We at Sojourners, in addition to many other churches and faith-based organizations from all over the country, are calling for two things:

  1. Ask your pastors and congregations to join in this weekend’s unprecedented show of unity, as mosques, synagogues, and churches acknowledge this grim milestone with a time for lament and mourning — in whatever ways are best and most appropriate in your tradition.
  2. Call on your elected officials — mayors, governors, and members of Congress — to acknowledge Monday, June 1 as a National Day of Mourning and Lament with interfaith clergy. Please invite your pastors and local faith-based leaders to help plan and join in with those interfaith services.

For us Christians, joining in these services on the day following Pentecost Sunday, as we welcome the Holy Spirit into our midst, could be a powerful moment to take our faith to the streets.

The following is not a statement to sign, but rather a call to make, share, and use together — crafted by 100+ diverse faith leaders — which says, in part:

We will ask God to help heal our land with a moment of mourning and honoring those many who have died, often without their loved ones around them. We come together both to weep and to rejoice for those lives which have been lost. We shall mourn the loss of so many Americans, many known only to families and friends, coworkers and neighbors. We will mourn family members and friends whom we loved; worked and worshiped with; ate, played, and prayed with; important members of our communities, some who were on the front lines of caring for and serving others; and those we passed on the street with a smile and nod. By God’s grace, we will mourn with families who have not been able to memorialize, mourn, or properly bury their COVID dead.

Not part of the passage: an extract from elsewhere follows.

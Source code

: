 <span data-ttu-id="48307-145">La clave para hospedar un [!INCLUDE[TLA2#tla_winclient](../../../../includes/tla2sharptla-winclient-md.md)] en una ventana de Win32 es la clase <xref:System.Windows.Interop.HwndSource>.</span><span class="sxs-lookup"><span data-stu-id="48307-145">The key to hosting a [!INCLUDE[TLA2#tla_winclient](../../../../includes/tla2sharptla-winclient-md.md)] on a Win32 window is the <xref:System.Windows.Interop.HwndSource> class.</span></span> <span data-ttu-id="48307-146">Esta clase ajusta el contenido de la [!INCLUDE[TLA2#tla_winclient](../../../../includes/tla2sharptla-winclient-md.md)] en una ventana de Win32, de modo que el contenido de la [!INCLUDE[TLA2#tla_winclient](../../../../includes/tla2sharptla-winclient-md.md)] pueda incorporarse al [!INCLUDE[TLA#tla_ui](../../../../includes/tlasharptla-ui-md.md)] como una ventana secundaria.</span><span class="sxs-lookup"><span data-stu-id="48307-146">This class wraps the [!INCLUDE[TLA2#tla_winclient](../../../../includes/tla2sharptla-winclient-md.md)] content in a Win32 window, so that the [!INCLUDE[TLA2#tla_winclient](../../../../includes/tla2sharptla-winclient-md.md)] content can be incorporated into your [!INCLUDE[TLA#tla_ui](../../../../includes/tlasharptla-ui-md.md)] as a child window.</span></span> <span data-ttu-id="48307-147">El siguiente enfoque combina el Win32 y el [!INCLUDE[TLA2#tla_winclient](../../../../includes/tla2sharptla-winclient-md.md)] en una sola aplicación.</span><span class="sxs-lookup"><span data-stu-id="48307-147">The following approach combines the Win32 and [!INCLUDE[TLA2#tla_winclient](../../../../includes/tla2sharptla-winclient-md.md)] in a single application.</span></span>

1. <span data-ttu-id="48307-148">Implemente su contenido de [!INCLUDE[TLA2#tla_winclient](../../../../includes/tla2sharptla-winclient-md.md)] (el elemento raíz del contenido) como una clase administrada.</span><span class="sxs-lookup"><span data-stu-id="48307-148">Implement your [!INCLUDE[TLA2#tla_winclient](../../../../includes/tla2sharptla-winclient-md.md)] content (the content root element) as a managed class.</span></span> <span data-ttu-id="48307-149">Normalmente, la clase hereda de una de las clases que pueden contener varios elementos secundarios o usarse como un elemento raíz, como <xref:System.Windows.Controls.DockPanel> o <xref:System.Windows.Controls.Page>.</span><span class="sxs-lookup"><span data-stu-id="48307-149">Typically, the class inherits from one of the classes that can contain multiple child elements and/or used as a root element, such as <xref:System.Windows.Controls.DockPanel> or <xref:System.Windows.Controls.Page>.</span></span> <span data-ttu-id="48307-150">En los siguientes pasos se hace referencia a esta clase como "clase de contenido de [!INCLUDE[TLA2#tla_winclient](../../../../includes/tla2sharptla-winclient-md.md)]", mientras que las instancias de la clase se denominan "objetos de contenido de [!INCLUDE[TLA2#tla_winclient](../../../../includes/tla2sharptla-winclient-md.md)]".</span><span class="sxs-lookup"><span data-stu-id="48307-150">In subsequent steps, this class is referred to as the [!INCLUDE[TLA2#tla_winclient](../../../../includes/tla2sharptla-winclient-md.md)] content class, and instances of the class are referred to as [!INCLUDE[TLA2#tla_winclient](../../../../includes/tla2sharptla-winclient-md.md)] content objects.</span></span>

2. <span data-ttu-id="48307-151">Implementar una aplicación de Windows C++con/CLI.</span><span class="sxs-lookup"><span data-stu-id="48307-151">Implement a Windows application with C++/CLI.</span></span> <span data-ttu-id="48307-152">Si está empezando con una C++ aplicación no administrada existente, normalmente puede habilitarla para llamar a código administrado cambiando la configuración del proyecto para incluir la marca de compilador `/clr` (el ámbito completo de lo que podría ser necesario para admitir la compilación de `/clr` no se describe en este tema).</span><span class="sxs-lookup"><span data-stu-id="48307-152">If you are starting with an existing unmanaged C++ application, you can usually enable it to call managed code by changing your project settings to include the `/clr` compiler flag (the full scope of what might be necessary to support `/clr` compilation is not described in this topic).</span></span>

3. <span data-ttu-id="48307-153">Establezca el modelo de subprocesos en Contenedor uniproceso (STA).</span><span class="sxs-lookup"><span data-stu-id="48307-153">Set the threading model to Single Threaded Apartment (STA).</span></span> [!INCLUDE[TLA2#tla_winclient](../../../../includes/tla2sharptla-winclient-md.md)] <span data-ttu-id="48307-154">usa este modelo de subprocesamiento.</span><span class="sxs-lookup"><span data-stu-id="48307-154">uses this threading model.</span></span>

Our lament will also honor hard truths we have learned during this pandemic: Our suffering has been unequal, elders have been vulnerable and alone, black and brown neighbors have borne disproportionately both the brunt of sickness and death and the front lines labor of fighting this disease. Native communities, our land's original caretakers, have been particularly hard hit — as they have been so many times in the past. Asian Americans have been targeted by hateful words and actions. Our prayers for the healing of the nation must acknowledge the brokenness of our democracy and rededicate ourselves to repair the injustices this pandemic has revealed, even as work for the healing of those who are afflicted with the virus.

… This momentous and tragic 100,000 marker will not be an empty data point on death's grim graph; rather we will remember those whom we loved and pray for both healing and hope — for our nation and the world. As a people we have borne this pandemic's cost in the lives of our loved ones; as a nation we shall honor and mourn them together.

As faith leaders we must help to lead our congregations, communities, and country in this time of grief and lament in a way that will lead us forward more united as a country to address the very real challenges we face ahead. And that we must do together.